Produce a copy of every line in the records that holds the string "better".

[INFORMATION SUPPLIED — start]

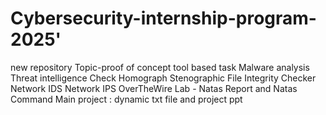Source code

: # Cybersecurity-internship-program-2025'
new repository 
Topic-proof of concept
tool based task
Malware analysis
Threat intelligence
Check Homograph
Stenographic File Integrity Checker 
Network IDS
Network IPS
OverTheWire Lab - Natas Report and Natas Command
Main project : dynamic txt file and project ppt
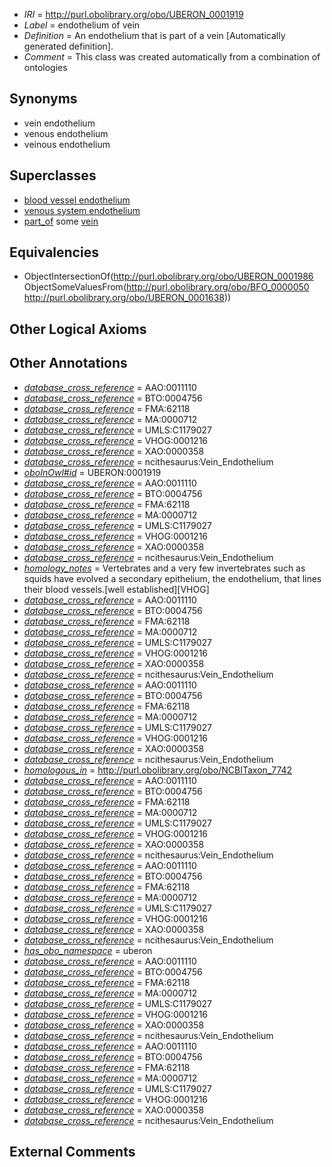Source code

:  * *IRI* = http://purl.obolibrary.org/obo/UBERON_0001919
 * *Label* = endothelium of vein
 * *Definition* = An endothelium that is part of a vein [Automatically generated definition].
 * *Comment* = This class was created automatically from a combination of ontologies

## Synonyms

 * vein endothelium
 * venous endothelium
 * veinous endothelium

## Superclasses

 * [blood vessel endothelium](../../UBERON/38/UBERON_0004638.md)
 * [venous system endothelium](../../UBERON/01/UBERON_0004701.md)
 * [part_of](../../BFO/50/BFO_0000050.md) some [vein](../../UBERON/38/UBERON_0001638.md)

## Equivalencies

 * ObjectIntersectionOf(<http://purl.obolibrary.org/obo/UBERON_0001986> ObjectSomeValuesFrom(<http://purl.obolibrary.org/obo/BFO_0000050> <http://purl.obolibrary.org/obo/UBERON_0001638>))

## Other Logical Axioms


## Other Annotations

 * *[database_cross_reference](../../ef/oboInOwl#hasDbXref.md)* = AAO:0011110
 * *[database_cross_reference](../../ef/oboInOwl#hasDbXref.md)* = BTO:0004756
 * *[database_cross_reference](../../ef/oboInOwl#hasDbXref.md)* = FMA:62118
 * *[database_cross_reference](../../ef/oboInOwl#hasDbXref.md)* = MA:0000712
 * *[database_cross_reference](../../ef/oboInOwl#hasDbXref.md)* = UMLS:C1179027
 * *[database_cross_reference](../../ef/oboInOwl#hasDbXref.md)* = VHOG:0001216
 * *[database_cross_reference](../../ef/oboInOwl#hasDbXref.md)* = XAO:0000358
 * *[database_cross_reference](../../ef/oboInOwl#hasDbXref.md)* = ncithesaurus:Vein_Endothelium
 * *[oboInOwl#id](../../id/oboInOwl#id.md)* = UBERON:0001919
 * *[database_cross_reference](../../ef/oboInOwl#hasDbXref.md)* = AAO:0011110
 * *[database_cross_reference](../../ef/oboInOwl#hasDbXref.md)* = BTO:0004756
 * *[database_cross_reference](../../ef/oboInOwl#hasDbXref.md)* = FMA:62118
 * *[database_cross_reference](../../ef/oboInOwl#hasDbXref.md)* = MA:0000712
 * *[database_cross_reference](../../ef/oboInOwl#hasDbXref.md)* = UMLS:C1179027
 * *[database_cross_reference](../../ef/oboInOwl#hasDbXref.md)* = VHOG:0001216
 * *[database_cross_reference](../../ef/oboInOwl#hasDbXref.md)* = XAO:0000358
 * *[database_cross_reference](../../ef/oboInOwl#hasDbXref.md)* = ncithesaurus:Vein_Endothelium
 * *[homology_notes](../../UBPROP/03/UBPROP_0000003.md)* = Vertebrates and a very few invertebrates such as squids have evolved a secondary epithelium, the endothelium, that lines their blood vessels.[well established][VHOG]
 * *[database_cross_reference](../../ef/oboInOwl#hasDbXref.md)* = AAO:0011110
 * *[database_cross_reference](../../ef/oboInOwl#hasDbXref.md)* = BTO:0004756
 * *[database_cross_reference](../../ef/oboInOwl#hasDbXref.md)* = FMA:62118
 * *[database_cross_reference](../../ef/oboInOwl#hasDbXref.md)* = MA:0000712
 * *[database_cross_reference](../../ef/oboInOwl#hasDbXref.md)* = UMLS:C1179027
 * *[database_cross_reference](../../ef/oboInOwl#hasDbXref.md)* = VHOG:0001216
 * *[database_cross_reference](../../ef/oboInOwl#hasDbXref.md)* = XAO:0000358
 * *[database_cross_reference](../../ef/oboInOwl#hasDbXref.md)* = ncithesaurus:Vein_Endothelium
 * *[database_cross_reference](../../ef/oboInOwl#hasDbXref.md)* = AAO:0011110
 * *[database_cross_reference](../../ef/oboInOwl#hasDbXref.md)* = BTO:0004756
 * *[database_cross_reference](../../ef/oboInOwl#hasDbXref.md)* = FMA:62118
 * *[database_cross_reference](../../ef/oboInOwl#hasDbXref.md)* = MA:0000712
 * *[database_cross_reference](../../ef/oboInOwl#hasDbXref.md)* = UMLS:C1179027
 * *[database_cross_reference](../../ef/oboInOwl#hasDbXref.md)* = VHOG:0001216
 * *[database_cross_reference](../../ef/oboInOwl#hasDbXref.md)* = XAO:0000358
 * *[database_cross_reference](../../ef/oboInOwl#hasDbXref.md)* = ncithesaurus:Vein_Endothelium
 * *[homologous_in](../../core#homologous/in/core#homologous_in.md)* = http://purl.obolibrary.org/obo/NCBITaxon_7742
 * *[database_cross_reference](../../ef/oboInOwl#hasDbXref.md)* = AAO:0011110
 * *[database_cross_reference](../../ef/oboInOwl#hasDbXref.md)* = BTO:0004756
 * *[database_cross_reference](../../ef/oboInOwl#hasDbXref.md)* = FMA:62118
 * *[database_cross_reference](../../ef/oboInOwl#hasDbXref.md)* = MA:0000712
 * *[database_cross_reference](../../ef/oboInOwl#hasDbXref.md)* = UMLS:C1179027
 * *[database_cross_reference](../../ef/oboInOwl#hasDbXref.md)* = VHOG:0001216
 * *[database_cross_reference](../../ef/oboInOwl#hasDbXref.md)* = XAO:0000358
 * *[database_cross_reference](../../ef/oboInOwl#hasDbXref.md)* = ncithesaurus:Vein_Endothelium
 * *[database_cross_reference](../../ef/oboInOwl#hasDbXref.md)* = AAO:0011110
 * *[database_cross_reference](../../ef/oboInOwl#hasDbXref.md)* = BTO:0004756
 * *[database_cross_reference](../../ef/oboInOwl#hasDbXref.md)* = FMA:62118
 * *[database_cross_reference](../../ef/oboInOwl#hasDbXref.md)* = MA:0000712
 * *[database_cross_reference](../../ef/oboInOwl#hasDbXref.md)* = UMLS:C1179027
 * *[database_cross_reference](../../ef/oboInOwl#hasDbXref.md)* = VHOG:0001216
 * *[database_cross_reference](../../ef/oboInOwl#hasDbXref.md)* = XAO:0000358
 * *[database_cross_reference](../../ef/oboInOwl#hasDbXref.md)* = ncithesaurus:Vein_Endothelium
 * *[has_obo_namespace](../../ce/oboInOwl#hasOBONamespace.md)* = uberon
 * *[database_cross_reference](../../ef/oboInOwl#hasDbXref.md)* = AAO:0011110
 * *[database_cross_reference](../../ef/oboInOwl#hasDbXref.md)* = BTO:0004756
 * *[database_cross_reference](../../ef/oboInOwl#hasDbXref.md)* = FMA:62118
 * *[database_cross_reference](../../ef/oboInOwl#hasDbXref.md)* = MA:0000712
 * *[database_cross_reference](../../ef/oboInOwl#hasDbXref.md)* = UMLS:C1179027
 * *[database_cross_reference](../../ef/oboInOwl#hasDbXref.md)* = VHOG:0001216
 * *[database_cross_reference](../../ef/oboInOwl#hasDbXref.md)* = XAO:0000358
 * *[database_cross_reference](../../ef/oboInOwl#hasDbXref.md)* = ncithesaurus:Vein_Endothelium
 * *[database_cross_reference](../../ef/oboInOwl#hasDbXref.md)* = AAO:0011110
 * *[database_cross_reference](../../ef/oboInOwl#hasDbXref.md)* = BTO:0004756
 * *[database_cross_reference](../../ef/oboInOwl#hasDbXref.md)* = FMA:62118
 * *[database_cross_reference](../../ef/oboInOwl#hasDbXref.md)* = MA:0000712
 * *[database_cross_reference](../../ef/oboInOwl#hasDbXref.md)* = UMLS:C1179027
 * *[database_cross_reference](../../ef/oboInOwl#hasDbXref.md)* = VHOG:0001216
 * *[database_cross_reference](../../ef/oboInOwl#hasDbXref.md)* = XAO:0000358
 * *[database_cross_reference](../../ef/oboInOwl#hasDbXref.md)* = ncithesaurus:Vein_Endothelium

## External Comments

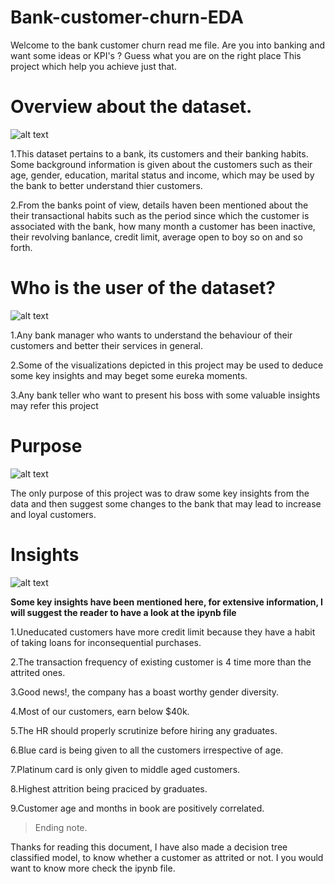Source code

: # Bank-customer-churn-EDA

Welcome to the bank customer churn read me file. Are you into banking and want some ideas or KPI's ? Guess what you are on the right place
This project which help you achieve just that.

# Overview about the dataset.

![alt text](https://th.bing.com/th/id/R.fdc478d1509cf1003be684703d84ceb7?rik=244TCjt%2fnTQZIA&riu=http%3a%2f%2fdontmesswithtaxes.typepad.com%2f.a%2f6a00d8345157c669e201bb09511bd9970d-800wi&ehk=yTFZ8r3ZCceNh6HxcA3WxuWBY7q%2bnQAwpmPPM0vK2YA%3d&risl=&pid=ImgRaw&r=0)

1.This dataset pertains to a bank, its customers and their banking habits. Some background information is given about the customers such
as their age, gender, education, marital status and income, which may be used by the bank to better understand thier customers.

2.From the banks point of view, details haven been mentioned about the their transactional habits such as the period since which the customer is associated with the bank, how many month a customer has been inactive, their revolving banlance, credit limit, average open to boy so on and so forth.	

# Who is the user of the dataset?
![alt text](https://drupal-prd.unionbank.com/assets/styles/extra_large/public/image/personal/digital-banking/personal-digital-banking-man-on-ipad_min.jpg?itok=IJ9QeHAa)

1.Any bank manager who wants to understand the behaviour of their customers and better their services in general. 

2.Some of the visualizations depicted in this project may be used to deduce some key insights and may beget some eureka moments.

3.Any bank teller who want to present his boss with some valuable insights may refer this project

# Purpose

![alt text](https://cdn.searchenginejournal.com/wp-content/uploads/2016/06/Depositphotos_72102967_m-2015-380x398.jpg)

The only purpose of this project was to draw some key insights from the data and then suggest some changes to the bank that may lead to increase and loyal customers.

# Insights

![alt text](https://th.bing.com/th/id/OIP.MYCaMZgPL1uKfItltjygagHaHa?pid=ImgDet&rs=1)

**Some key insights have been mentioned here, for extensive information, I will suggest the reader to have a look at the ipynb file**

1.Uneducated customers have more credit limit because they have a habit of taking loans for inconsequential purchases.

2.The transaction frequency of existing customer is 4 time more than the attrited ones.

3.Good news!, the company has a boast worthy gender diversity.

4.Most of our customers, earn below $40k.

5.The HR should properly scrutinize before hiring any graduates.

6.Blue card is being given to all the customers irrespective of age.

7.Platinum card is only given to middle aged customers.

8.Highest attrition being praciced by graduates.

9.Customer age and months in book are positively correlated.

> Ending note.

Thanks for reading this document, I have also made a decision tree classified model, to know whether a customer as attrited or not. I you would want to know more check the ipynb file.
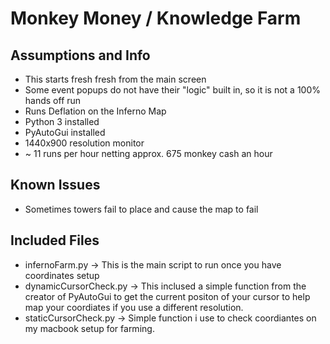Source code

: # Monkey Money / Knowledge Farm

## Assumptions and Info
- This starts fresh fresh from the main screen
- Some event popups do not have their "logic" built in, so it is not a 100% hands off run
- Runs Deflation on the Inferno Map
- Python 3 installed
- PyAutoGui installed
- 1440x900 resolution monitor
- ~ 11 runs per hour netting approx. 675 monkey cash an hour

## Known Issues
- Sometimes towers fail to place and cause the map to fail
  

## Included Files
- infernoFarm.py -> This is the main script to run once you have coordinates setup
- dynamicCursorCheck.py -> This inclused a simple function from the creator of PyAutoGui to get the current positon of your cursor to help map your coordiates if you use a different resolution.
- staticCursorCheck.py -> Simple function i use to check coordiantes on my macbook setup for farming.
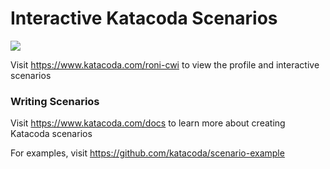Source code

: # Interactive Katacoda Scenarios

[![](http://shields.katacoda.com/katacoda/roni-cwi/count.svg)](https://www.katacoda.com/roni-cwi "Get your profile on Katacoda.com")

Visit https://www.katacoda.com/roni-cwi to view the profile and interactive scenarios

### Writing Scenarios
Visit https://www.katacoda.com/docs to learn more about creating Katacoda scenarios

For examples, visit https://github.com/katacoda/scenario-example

[INFORMATION SUPPLIED — finish]

> **OUTPUT**
as their age, gender, education, marital status and income, which may be used by the bank to better understand thier customers.
1.Any bank manager who wants to understand the behaviour of their customers and better their services in general. 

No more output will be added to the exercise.